[llvm] [AArch64] Initial sched model for Neoverse V3, V3AE (PR #163932)

Tue Oct 21 06:59:33 PDT 2025

================
@@ -0,0 +1,2781 @@
+//=- AArch64SchedNeoverseV3.td - NeoverseV3 Scheduling Defs --*- tablegen -*-=//
+//
+// Part of the LLVM Project, under the Apache License v2.0 with LLVM Exceptions.
+// See https://llvm.org/LICENSE.txt for license information.
+// SPDX-License-Identifier: Apache-2.0 WITH LLVM-exception
+//
+//===----------------------------------------------------------------------===//
+//
+// This file defines the scheduling model for the Arm Neoverse V3 processors.
+// All information is taken from the V3 Software Optimization guide:
+//
+// https://developer.arm.com/documentation/109678/300/?lang=en
+//
+//===----------------------------------------------------------------------===//
+
+def NeoverseV3Model : SchedMachineModel {
+  let IssueWidth            =   8; // Expect best value to be slightly higher than V2
+  let MicroOpBufferSize     = 320; // Entries in micro-op re-order buffer.
+  let LoadLatency           =   4; // Optimistic load latency.
+  let MispredictPenalty     =  10; // Extra cycles for mispredicted branch.  NOTE: Copied from N2.
+  let LoopMicroOpBufferSize =  16; // NOTE: Copied from Cortex-A57.
+  let CompleteModel         =   1;
+
+  list<Predicate> UnsupportedFeatures = !listconcat(SMEUnsupported.F,
+                                                    [HasSVE2p1, HasSVEB16B16,
+                                                     HasCPA, HasCSSC]);
+}
+
+//===----------------------------------------------------------------------===//
+// Define each kind of processor resource and number available on Neoverse V3.
+// Instructions are first fetched and then decoded into internal macro-ops
+// (MOPs).

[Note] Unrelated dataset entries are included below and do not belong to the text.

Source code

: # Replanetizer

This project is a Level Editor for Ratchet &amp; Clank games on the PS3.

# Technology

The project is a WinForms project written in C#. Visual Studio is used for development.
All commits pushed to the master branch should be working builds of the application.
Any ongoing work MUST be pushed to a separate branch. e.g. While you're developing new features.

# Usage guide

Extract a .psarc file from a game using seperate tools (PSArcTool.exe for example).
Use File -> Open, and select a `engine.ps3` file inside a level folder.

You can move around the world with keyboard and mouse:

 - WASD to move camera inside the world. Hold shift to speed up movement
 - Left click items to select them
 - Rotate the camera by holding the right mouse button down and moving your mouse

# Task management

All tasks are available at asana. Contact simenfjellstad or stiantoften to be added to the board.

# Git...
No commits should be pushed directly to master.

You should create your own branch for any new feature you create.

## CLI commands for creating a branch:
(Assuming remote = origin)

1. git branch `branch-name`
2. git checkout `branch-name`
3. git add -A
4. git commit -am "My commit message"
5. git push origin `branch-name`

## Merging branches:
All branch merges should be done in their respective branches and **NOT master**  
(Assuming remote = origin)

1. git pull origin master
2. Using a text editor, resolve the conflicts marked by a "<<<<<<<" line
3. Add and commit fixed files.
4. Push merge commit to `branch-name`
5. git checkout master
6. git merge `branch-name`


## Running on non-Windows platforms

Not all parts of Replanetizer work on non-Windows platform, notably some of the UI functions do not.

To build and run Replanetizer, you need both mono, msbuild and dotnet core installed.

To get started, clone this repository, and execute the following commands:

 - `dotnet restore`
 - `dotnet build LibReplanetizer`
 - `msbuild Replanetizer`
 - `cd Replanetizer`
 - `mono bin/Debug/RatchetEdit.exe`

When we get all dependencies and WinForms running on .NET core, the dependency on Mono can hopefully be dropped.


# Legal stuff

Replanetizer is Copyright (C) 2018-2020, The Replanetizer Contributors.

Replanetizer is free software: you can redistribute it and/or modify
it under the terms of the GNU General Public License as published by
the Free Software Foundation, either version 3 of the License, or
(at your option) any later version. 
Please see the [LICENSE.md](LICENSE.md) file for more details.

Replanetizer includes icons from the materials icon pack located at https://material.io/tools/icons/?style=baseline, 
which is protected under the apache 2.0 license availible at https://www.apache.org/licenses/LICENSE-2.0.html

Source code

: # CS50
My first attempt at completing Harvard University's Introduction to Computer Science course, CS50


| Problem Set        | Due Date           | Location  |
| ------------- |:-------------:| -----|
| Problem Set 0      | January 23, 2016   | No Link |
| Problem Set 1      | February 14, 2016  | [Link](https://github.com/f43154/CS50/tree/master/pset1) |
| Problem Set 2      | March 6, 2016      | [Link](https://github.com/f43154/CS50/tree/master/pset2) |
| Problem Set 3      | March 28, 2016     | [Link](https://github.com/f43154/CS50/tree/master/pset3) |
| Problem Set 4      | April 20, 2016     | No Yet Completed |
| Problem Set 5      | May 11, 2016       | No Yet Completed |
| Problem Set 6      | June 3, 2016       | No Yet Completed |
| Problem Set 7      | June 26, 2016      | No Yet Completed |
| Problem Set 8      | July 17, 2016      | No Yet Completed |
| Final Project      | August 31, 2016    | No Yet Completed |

From there, the MOPs proceed through register renaming and dispatch
+// stages. A MOP can be split into two micro-ops further down the pipeline
+// after the decode stage. Once dispatched, micro-ops wait for their operands
+// and issue out-of-order to one of twenty-one issue pipelines. Each issue
+// pipeline can accept one micro-op per cycle.
+
+let SchedModel = NeoverseV3Model in {
+
+// Define the (21) issue ports.
+def V3UnitB   : ProcResource<3>;  // Branch 0/1/2
+def V3UnitS0  : ProcResource<1>;  // Integer single-cycle 0
+def V3UnitS1  : ProcResource<1>;  // Integer single-cycle 1
+def V3UnitS2  : ProcResource<1>;  // Integer single-cycle 2
+def V3UnitS3  : ProcResource<1>;  // Integer single-cycle 3
+def V3UnitS4  : ProcResource<1>;  // Integer single-cycle 4
+def V3UnitS5  : ProcResource<1>;  // Integer single-cycle 5
+def V3UnitM0  : ProcResource<1>;  // Integer single/multicycle 0
+def V3UnitM1  : ProcResource<1>;  // Integer single/multicycle 1
+def V3UnitV0  : ProcResource<1>;  // FP/ASIMD 0
+def V3UnitV1  : ProcResource<1>;  // FP/ASIMD 1
+def V3UnitV2  : ProcResource<1>;  // FP/ASIMD 2
+def V3UnitV3  : ProcResource<1>;  // FP/ASIMD 3
+def V3UnitLS0 : ProcResource<1>;  // Load/Store 0
+def V3UnitL12 : ProcResource<2>;  // Load 1/2
+def V3UnitST1 : ProcResource<1>;  // Store 1
+def V3UnitD   : ProcResource<2>;  // Store data 0/1
+def V3UnitFlg : ProcResource<8>;  // Flags
----------------
Asher8118 wrote:

`def V3UnitFlg : ProcResource<8>;  // Flags` Looking at this in V3, it seems to be used similarly to `def V2UnitFlg : ProcResource<3>;  // Flags` from the V2 scheduling model. While it does not appear in the SWOG, this unit is meant to model the behaviour of flag setting instructions. I'm wondering, what is the reason for giving this unit `ProcResource<8>`?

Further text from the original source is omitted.